Le sue opere seducono e attirano l’attenzione di chi le osserva. I soggetti principali, in bianco e nero, emergono da uno schema colorato di immagini prodotte con accostamenti singolari, stranianti e familiari allo stesso tempo. Sono icone della cultura contemporanea, personaggi che fanno parte del mondo della moda, delle serie televisive e dell’universo dei comix.
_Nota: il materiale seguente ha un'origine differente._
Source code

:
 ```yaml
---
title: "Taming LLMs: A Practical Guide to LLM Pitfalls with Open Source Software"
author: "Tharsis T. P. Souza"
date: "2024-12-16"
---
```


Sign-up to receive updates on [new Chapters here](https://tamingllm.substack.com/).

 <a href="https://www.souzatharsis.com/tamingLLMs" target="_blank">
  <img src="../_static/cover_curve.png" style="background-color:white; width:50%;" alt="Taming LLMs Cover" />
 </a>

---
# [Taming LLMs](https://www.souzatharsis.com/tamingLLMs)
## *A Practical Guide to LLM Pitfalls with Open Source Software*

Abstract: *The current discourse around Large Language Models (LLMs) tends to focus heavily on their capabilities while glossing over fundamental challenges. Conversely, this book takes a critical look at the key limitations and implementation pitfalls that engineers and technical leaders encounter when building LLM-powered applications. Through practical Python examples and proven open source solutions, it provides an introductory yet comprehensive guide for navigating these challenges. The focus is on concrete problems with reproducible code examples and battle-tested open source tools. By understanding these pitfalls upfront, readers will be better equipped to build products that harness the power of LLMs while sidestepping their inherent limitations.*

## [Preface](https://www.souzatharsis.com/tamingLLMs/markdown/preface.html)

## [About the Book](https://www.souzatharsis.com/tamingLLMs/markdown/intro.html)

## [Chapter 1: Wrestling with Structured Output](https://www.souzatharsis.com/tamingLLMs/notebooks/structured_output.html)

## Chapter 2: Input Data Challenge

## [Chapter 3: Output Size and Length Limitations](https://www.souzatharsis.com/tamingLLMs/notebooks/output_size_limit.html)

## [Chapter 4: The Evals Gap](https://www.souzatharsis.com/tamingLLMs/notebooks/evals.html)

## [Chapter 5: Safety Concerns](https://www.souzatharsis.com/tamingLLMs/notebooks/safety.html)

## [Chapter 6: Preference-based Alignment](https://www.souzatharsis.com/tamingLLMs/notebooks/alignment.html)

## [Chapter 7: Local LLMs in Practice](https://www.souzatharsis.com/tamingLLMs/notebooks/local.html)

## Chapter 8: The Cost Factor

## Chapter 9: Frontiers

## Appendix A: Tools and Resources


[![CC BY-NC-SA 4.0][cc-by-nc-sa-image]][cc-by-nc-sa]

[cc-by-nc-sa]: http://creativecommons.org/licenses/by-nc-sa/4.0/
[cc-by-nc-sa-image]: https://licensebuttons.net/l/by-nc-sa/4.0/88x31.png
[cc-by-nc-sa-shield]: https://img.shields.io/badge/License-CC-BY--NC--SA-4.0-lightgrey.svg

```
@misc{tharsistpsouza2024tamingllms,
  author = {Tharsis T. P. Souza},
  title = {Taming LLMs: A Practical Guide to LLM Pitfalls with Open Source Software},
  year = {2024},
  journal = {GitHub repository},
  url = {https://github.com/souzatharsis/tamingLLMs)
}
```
Presenti nell’immaginario visivo e personale di tutti, sia dell’artista che del pubblico, le sue opere producono riconoscimento e connessione immediati, interrotti però dal dialogo inaspettato che queste intrattengono tra loro. Skiri li prende fuori contesto, costruisce una scena e gioca con loro. Da Alice che sussurra all’orecchio di Hugh Laurie, protagonista della serie Dr. House, a Braccio di Ferro che circonda la vita di Claudia Schiffer, passando per Jessica Rabbit che abbraccia i detective Rust Cohle e Martin Hart. L’osservatore fatica a trovare un punto di fuga, è disorientato e allo stesso tempo rapito dai fondi che ricordano la pubblicità degli anni ’70 e ’80 di marchi che il nostro occhio è abituato a riconoscere in altre location. Il codice stilistico dell’artista si muove su due livelli: da un lavoro di giustapposizione e assemblaggio di immagini, si passa alla pittura. Con un’operazione di action painting, le superfici dei suoi dipinti vengono ulteriormente elaborate, con scritte che per estetica si inseriscono nell’iconografia della street art e offrono allo spettatore un altro piano visivo. Il risultato sono opere di immediata comprensione e insieme alienazione, dai tratti umoristici e provocatori. L’impatto emotivo si gioca nei contrasti: la stessa pittura può suscitare sorrisi e inquietudine. Le immagini scelte diventano metafora di una contemporaneità dove pubblicità e spettacolo dominano lo sguardo assente dello spettatore, che di fronte alle opere dell’artista viene invece “risvegliato” da improvvisi cambi di direzione. Il mondo di Skiri è l’affascinante decontestualizzazione e rielaborazione di ciò che pensavamo di sapere, ma non lo è, lasciando spazio a riflessioni e interrogativi.